> **Material for this task**:
▬▬▬▬▬▬▬▬▬▬
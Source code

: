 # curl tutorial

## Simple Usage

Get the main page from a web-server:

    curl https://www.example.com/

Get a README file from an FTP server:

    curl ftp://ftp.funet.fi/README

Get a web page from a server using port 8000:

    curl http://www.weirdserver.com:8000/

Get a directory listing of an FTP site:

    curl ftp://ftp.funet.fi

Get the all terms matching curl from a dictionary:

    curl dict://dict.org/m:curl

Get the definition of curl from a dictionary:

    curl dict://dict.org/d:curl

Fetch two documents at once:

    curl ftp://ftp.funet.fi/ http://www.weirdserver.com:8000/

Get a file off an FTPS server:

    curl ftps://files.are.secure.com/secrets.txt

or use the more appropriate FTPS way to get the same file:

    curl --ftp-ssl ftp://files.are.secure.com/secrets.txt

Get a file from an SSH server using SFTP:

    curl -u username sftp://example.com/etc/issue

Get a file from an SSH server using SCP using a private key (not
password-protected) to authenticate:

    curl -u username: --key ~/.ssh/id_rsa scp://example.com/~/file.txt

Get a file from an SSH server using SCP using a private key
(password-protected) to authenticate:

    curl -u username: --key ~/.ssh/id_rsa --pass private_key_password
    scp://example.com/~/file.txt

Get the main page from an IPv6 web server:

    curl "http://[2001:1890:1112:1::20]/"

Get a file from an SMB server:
▬▬▬▬▬▬▬▬▬▬
> **Problem statement**:
Go through the material line by line. Show each line that contains the string "README".

> **Reply to the task**:
Get a README file from an FTP server:
    curl ftp://ftp.funet.fi/README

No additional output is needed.